> **PROVIDED DATA**:
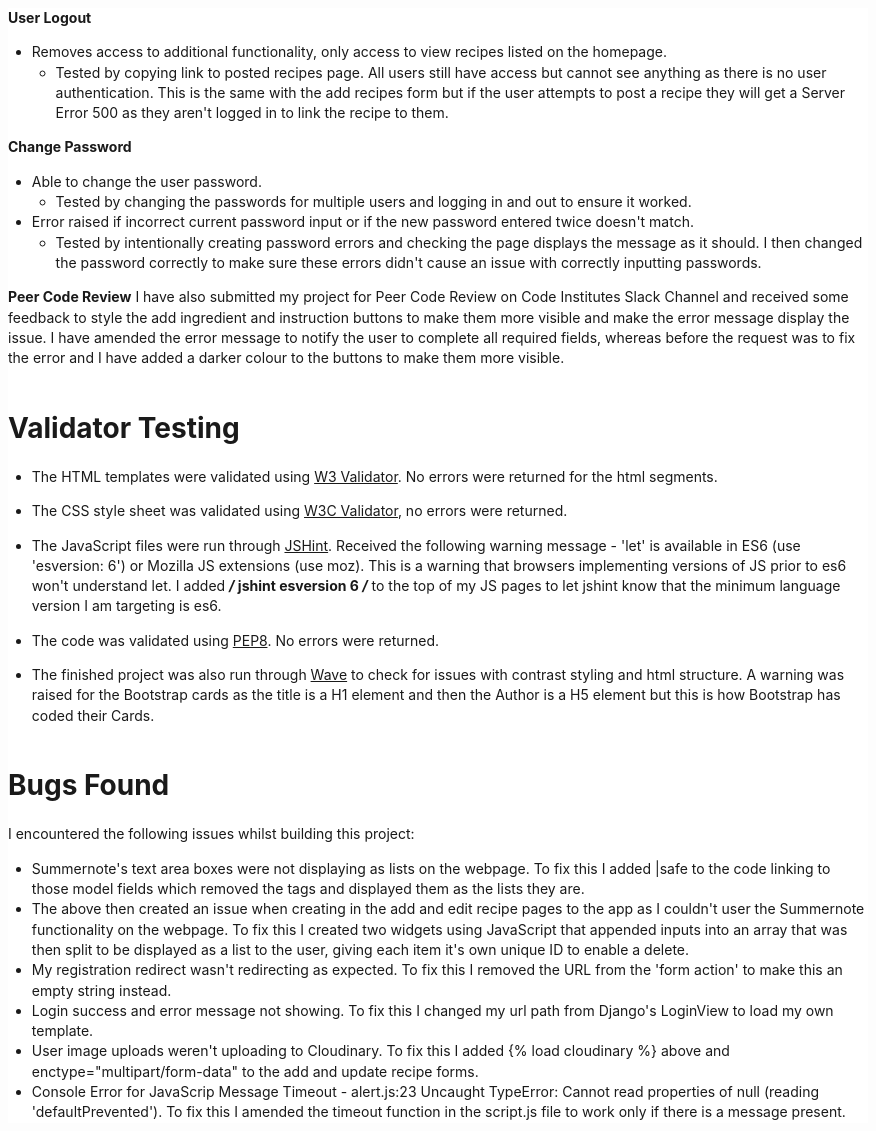 **User Logout**
- Removes access to additional functionality, only access to view recipes listed on the homepage. 
    - Tested by copying link to posted recipes page. All users still have access but cannot see anything as there is no user authentication. This is the same with the add recipes form but if the user attempts to post a recipe they will get a Server Error 500 as they aren't logged in to link the recipe to them. 

**Change Password**
- Able to change the user password.
    - Tested by changing the passwords for multiple users and logging in and out to ensure it worked.
- Error raised if incorrect current password input or if the new password entered twice doesn't match.
    - Tested by intentionally creating password errors and checking the page displays the message as it should. I then changed the password correctly to make sure these errors didn't cause an issue with correctly inputting passwords.

**Peer Code Review**
I have also submitted my project for Peer Code Review on Code Institutes Slack Channel and received some feedback to style the add ingredient and instruction buttons to make them more visible and make the error message display the issue. I have amended the error message to notify the user to complete all required fields, whereas before the request was to fix the error and I have added a darker colour to the buttons to make them more visible. 
# Validator Testing

- The HTML templates were validated using [W3 Validator](https://validator.w3.org/nu/#textarea). No errors were returned for the html segments.
- The CSS style sheet was validated using [W3C Validator](https://jigsaw.w3.org/css-validator/#validate_by_input), no errors were returned.
- The JavaScript files were run through [JSHint](https://jshint.com/). Received the following warning message - 'let' is available in ES6 (use 'esversion: 6') or Mozilla JS extensions (use moz). This is a warning that browsers implementing versions of JS prior to es6 won't understand let. I added ***/* jshint esversion 6 */*** to the top of my JS pages to let jshint know that the minimum language version I am targeting is es6.

- The code was validated using [PEP8](http://pep8online.com/). No errors were returned.

- The finished project was also run through [Wave](https://wave.webaim.org/) to check for issues with contrast styling and html structure. A warning was raised for the Bootstrap cards as the title is a H1 element and then the Author is a H5 element but this is how Bootstrap has coded their Cards.

# Bugs Found 

I encountered the following issues whilst building this project:
- Summernote's text area boxes were not displaying as lists on the webpage. To fix this I added |safe to the code linking to those model fields which removed the tags and displayed them as the lists they are. 
- The above then created an issue when creating in the add and edit recipe pages to the app as I couldn't user the Summernote functionality on the webpage. To fix this I created two widgets using JavaScript that appended inputs into an array that was then split to be displayed as a list to the user, giving each item it's own unique ID to enable a delete.
- My registration redirect wasn't redirecting as expected. To fix this I removed the URL from the 'form action' to make this an empty string instead. 
- Login success and error message not showing. To fix this I changed my url path from Django's LoginView to load my own template. 
- User image uploads weren't uploading to Cloudinary. To fix this I added {% load cloudinary %} above and enctype="multipart/form-data" to the add and update recipe forms.
- Console Error for JavaScrip Message Timeout - alert.js:23 Uncaught TypeError: Cannot read properties of null (reading 'defaultPrevented'). To fix this I amended the timeout function in the script.js file to work only if there is a message present.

> **WORK TASK**:
Take every line of the material that contains the word "through", and copy it.

> **TASK RESPONSE**:
- The JavaScript files were run through [JSHint](https://jshint.com/). Received the following warning message - 'let' is available in ES6 (use 'esversion: 6') or Mozilla JS extensions (use moz). This is a warning that browsers implementing versions of JS prior to es6 won't understand let. I added ***/* jshint esversion 6 */*** to the top of my JS pages to let jshint know that the minimum language version I am targeting is es6.
- The finished project was also run through [Wave](https://wave.webaim.org/) to check for issues with contrast styling and html structure. A warning was raised for the Bootstrap cards as the title is a H1 element and then the Author is a H5 element but this is how Bootstrap has coded their Cards.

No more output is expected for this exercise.